Insomma, lo spreco alimentare ha implicazioni etiche ed economiche che potrebbero essere superate grazie a comportamenti maggiormente responsabili. Nelle Marche la spesa mensile per l’acquisto di generi alimentari è stata calcolata in 547 euro. Si tratta della quota più alta del Centro Italia, sesto posto nazionale dietro a Campania, Sicilia, Friuli, Calabria e Molise.

Dal 2013, secondo l’Istat, i marchigiani mangiano meno salumi (-3%), carni bianche (-1,6%), bovine (-7,5%), suine (-3%). In calo anche il consumo di pane-pasta (-5%) e latte (quasi il 10%) mentre è aumentato quello di pesce (+5%), uova (+13,8%) e legumi (+9%).

Tornando agli sprechi, la maggior parte di essi avviene proprio tra le mura domestiche.

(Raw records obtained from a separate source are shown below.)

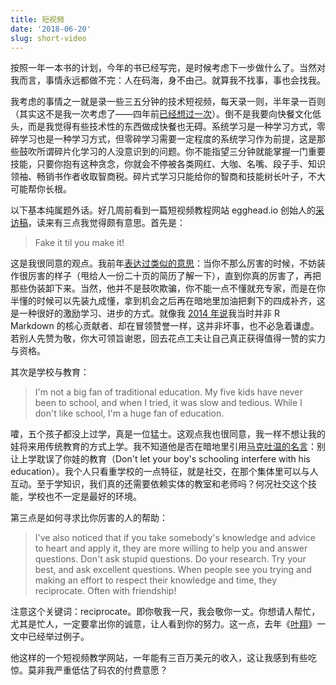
 ```yaml
---
title: 短视频
date: '2018-06-20'
slug: short-video
---
```


按照一年一本书的计划，今年的书已经写完，是时候考虑下一步做什么了。当然对我而言，事情永远都做不完：人在码海，身不由己。就算我不找事，事也会找我。

我考虑的事情之一就是录一些三五分钟的技术短视频，每天录一则，半年录一百则（其实这不是我一次考虑了——四年前[已经想过一次](/cn/2014/12/summary/)）。倒不是我要向快餐文化低头，而是我觉得有些技术性的东西做成快餐也无碍。系统学习是一种学习方式，零碎学习也是一种学习方式，但零碎学习需要一定程度的系统学习作为前提，这是那些鼓吹所谓碎片化学习的人没意识到的问题。你不能指望三分钟就能掌握一门重要技能，只要你抱有这种贪念，你就会不停被各类网红、大咖、名嘴、段子手、知识领袖、畅销书作者收取智商税。碎片式学习只能给你的智商和技能树长叶子，不大可能帮你长根。

以下基本纯属题外话。好几周前看到一篇短视频教程网站 egghead.io 创始人的[采访稿](https://www.indiehackers.com/interview/how-we-turned-coding-screencasts-into-a-million-dollar-business-f20ef382a1)，读来有三点我觉得颇有意思。首先是：

> Fake it til you make it!

这是我很同意的观点。我前年[表达过类似的意思](/cn/2016/12/student-project/)：当你不那么厉害的时候，不妨装作很厉害的样子（甩给人一份二十页的简历了解一下），直到你真的厉害了，再把那些伪装卸下来。当然，他并不是鼓吹欺骗，你不能一点不懂就充专家，而是在你半懂的时候可以先装九成懂，拿到机会之后再在暗地里加油把剩下的四成补齐，这是一种很好的激励学习、进步的方式。就像我 [2014 年说](/cn/2014/12/summary/)我当时并非 R Markdown 的核心贡献者、却在冒领赞誉一样，这并非坏事，也不必急着谦虚。若别人先赞为敬，你大可领旨谢恩，回去花点工夫让自己真正获得值得一赞的实力与资格。

其次是学校与教育：

> I'm not a big fan of traditional education. My five kids have never been to school, and when I tried, it was slow and tedious. While I don't like school, I'm a huge fan of education.

嚯，五个孩子都没上过学，真是一位猛士。这观点我也很同意，我一样不想让我的娃将来用传统教育的方式上学。我不知道他是否在暗地里引用[马克吐温的名言](http://www.loyhome.com/%E8%83%8C%E6%99%AF/)：别让上学耽误了你娃的教育（Don't let your boy's schooling interfere with his education）。我个人只看重学校的一点特征，就是社交，在那个集体里可以与人互动。至于学知识，我们真的还需要依赖实体的教室和老师吗？何况社交这个技能，学校也不一定是最好的环境。

第三点是如何寻求比你厉害的人的帮助：

> I've also noticed that if you take somebody's knowledge and advice to heart and apply it, they are more willing to help you and answer questions. Don't ask stupid questions. Do your research. Try your best, and ask excellent questions. When people see you trying and making an effort to respect their knowledge and time, they reciprocate. Often with friendship!

注意这个关键词：reciprocate。即你敬我一尺，我会敬你一丈。你想请人帮忙，尤其是忙人，一定要拿出你的诚意，让人看到你的努力。这一点，去年《[叶翔](/cn/2017/10/ye-xiang/)》一文中已经举过例子。

他这样的一个短视频教学网站，一年能有三百万美元的收入，这让我感到有些吃惊。莫非我严重低估了码农的付费意愿？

“La rete dei mercati contadini di Campagna Amica – aggiunge Coldiretti Marche – è impegnata da anni in un’opera di sensibilizzazione dei consumatori anche con incontri mirati con alunni e studenti nelle ore di educazione alimentare. L’acquisto diretto permette il contenimento degli sprechi perché accorciando la filiera, il consumatore può contare su cibi freschi, che si conservano di più. Che non hanno percorso lunghe distanze e perciò hanno inquinato meno. L’incontro con i produttori nei mercati o direttamente in azienda diventa anche un’occasione di educazione, socializzazione, cultura che permette di recuperare quella dimensione valoriale del cibo che rischiava di andare perduta. Rappresentano quindi un esempio concreto di come gli agricoltori e i consumatori, insieme, possano contribuire a diffondere stili di vita più sani e sostenibili”.